The northern Chinese city of Tangshan has been stripped of a national honorary title as fallout continues from the assault of four women in a restaurant earlier this month.
The civilization bureau of the central committee of the Communist Party of China announced on Wednesday that it had decided to remove Tangshan from the list of “national civilized cities,” the highest recognition for a Chinese city.
“The honor of a civilized city belongs to all citizens and cannot be defamed or desecrated,” said China City News, a media outlet of the official People’s Daily. “Faced with so many problems, Tangshan clearly did not show the warmth of a [civilised] city.”
The attack on four diners by a group of men on June 10 shocked the nation and sparked a broader conversation among Chinese online about violence against women. Since then, nine men have been arrested for the assault, and at least five local police officers have been investigated in the last 24 hours in connection with the incident.
According to Chinese media, Tangshan has been honored with the title of “civilized city” four times in a row, most recently awarded in 2020. The title was established in 2005 and is awarded once every three years.

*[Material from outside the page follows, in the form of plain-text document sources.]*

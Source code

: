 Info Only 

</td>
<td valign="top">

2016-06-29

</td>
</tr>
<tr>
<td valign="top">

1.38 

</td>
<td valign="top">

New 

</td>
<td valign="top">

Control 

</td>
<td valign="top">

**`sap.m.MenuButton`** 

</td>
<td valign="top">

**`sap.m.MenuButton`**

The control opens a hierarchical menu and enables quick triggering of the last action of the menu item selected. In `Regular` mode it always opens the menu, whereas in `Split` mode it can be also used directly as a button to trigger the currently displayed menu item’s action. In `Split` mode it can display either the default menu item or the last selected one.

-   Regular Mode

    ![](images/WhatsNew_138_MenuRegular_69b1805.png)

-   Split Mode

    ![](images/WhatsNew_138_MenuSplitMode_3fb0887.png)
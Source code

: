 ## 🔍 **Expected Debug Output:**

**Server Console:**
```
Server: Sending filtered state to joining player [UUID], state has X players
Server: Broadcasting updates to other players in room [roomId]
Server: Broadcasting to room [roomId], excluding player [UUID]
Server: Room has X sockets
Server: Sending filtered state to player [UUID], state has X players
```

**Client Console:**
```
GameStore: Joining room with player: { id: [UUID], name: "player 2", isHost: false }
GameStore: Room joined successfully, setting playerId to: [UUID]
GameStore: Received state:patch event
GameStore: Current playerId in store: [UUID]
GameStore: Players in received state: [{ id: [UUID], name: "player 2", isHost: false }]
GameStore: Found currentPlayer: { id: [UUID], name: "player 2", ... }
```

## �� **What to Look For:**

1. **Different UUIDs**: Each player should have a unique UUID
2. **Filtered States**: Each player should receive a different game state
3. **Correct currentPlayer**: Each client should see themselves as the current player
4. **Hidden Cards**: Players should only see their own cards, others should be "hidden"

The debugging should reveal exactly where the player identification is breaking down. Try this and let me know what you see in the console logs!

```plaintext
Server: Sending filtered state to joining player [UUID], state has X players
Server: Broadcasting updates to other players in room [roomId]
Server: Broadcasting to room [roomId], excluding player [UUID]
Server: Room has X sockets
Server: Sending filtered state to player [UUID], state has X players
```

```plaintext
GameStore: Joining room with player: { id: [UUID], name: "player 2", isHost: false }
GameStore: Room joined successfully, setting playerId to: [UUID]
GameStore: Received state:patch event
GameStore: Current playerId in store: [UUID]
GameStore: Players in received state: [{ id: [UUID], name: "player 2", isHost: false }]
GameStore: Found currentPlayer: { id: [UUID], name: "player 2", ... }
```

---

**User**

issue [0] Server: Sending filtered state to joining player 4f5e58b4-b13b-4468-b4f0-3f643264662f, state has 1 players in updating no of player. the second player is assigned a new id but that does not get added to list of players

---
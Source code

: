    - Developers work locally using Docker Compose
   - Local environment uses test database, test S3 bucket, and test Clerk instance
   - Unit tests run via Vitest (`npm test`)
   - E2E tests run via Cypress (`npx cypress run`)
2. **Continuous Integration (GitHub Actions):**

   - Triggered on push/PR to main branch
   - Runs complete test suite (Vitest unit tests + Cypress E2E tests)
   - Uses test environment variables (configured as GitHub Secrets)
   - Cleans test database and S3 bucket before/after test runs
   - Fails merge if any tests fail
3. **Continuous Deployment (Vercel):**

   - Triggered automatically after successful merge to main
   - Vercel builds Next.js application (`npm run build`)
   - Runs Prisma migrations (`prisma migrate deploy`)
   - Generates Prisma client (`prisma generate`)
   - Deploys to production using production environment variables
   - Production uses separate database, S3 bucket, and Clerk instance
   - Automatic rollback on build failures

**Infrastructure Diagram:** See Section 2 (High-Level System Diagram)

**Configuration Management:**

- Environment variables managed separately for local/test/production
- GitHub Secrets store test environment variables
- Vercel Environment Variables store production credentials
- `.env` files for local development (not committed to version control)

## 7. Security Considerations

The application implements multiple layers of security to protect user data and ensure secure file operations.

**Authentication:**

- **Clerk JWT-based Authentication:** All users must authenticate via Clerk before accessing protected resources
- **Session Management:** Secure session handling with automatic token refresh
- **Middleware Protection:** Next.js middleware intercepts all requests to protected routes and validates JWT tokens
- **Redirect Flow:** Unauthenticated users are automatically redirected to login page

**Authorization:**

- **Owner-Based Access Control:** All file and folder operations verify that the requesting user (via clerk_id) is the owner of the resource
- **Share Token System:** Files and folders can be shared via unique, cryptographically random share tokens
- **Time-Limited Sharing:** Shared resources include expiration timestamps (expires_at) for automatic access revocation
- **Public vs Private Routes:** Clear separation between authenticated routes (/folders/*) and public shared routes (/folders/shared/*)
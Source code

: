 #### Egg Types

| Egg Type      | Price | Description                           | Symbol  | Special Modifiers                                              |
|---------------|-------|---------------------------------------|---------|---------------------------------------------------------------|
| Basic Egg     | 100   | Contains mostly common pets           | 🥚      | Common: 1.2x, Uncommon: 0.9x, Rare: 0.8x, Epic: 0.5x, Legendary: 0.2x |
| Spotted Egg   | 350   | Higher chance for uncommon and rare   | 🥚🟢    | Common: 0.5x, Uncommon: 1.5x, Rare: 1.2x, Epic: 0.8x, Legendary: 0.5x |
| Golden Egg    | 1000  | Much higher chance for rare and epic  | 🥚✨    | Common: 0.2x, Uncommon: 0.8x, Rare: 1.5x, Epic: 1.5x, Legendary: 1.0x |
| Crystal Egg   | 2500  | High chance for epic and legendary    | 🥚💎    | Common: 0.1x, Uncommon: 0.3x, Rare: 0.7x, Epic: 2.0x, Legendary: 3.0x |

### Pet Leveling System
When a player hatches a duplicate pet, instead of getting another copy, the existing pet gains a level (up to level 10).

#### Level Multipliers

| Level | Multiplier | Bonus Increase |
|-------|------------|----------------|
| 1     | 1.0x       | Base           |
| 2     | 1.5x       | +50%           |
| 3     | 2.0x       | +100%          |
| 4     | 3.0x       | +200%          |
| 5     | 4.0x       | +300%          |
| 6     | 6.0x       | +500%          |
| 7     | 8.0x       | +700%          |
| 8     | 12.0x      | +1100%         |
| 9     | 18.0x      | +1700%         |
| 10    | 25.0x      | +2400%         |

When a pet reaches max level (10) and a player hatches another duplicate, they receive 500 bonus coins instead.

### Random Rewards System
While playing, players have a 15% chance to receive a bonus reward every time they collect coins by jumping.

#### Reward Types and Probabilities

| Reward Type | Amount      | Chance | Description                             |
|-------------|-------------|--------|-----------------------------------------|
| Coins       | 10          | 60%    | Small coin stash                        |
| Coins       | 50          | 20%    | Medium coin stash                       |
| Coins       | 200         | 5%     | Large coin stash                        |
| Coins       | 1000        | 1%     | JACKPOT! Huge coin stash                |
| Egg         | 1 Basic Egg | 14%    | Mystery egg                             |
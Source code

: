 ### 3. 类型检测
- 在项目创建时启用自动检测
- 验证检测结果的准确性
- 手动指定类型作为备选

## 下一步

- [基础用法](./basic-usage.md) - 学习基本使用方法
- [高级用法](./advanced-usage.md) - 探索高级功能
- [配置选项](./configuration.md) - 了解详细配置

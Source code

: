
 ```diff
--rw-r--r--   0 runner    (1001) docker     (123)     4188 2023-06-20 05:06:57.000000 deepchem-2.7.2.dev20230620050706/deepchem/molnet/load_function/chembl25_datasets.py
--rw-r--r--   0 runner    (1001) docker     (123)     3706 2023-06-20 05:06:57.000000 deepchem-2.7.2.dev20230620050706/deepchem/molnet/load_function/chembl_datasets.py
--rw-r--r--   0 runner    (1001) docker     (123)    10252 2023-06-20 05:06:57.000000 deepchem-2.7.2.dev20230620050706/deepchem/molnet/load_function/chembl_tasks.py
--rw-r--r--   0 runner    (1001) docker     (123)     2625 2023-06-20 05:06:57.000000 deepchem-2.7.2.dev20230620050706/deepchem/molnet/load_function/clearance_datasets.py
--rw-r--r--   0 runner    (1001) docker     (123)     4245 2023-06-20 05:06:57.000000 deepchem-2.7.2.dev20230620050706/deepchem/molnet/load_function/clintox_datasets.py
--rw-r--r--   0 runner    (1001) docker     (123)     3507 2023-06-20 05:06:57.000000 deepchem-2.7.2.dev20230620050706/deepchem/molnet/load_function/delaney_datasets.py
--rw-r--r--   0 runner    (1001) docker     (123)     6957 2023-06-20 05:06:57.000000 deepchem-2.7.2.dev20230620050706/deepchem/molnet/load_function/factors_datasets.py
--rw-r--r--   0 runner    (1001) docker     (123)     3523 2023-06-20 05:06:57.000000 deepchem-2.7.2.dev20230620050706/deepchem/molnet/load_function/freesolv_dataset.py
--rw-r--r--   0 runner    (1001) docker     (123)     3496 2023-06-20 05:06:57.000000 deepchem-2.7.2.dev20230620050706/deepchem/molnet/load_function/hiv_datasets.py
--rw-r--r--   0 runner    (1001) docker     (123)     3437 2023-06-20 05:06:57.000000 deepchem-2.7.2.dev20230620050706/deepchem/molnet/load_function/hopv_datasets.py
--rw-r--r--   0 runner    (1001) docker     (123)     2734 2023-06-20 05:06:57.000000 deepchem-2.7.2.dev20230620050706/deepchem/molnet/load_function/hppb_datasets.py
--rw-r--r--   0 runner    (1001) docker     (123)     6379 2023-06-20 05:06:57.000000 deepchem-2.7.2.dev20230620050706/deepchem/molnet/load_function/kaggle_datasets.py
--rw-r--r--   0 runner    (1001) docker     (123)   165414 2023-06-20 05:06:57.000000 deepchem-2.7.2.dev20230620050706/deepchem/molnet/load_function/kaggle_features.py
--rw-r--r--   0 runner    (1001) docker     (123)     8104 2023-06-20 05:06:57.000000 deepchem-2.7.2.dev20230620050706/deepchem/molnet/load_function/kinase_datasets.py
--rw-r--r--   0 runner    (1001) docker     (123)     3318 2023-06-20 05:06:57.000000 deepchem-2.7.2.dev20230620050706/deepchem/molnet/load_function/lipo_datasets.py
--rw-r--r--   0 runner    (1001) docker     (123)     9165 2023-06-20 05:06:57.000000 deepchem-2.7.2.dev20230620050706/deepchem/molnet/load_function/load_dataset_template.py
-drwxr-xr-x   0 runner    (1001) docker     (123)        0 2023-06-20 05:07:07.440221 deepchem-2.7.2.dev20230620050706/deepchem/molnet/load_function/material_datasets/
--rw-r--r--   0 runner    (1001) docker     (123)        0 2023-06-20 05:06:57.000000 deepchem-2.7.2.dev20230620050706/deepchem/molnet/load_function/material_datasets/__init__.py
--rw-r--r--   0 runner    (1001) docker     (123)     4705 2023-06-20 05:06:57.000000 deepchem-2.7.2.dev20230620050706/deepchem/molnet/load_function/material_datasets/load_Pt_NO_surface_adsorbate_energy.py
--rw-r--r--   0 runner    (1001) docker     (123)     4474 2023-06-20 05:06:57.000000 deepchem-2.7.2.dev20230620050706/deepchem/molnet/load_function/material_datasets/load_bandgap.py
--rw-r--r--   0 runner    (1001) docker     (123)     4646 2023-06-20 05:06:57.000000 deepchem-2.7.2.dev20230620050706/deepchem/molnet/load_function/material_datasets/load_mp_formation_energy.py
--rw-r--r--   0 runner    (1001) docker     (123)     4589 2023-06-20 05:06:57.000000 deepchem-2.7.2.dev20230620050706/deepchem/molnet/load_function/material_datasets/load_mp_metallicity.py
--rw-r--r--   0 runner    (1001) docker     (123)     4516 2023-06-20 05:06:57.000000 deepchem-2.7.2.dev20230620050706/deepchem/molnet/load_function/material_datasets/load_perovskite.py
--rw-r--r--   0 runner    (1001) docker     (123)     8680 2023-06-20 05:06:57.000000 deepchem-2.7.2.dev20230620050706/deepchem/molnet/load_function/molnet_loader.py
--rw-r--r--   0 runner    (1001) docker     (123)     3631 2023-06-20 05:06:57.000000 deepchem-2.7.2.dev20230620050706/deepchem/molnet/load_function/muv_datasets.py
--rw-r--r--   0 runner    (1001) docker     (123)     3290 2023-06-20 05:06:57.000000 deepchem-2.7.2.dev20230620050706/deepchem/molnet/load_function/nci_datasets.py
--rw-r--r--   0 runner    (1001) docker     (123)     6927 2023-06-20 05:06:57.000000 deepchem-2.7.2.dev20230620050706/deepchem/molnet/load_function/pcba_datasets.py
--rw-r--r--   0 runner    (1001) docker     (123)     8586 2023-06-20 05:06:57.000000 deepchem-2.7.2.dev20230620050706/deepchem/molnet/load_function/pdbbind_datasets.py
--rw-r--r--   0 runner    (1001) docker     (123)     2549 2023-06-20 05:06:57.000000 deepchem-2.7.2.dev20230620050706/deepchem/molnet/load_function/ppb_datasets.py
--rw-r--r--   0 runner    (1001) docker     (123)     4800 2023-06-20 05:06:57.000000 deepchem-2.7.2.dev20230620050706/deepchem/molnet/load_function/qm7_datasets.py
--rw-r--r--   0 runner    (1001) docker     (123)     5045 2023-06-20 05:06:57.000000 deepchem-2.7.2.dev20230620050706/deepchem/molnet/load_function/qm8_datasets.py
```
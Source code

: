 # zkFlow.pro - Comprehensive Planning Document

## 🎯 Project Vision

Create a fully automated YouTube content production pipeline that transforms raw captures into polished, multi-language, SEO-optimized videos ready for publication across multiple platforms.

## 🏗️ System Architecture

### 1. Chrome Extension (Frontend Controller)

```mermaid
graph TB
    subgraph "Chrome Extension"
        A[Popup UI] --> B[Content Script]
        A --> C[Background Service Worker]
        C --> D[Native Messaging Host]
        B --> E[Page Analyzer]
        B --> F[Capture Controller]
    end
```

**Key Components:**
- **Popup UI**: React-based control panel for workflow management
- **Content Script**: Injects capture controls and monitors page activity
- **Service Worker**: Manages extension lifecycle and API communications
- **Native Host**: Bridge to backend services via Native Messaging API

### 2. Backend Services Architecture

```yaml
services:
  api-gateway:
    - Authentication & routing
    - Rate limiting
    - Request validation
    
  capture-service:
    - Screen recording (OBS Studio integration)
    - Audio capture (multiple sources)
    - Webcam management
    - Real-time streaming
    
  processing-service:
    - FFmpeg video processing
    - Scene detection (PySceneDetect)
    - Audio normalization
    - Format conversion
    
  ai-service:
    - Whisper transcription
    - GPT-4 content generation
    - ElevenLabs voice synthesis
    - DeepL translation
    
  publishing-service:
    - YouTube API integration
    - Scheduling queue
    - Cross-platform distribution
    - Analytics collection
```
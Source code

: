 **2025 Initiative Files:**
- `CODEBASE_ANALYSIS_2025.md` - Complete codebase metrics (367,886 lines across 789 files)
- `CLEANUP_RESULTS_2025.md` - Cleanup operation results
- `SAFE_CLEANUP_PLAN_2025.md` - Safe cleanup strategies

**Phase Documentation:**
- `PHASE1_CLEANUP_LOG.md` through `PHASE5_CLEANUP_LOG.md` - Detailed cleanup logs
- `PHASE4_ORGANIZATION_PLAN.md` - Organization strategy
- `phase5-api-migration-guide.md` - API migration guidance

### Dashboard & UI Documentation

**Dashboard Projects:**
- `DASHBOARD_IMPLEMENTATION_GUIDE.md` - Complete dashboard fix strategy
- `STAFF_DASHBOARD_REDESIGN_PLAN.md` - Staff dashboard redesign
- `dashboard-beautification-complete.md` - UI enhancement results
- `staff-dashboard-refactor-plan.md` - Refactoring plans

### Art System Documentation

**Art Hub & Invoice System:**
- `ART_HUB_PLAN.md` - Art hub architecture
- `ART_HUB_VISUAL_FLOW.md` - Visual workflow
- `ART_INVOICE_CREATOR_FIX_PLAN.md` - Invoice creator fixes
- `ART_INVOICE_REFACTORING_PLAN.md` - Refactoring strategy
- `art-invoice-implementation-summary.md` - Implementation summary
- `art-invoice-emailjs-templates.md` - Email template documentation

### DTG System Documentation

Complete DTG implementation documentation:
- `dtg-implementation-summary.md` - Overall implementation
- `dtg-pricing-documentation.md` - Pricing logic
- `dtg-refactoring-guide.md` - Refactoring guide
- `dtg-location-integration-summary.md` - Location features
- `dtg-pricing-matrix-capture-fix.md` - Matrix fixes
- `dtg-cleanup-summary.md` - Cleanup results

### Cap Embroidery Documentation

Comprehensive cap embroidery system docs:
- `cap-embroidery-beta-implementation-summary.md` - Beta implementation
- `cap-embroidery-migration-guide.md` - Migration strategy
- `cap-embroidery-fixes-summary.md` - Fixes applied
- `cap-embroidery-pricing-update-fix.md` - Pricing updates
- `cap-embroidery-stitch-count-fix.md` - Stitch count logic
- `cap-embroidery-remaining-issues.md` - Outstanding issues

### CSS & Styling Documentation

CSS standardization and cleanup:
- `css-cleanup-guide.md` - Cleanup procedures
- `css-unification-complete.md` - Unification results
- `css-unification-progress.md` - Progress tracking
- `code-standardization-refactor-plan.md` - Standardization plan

Nearly half of the country’s 600 cities, counties and towns had received the title by the end of last year.
Cities are judged on the level of their general development, their environment and their attractiveness to outsiders. Qualification is carried out through central government inspections and the title is reviewed once every three years.
The assault has put Tangshan in the national spotlight. In recent days, Chinese media reported that one of the defendants, whose last name is Chen, had previously been involved in other legal cases, including money laundering.
The revelation prompted the city’s local party committee to call for the incident to be “thoroughly investigated to find out which government officials have had interests and relationships with Chen and others.” [suspects]”.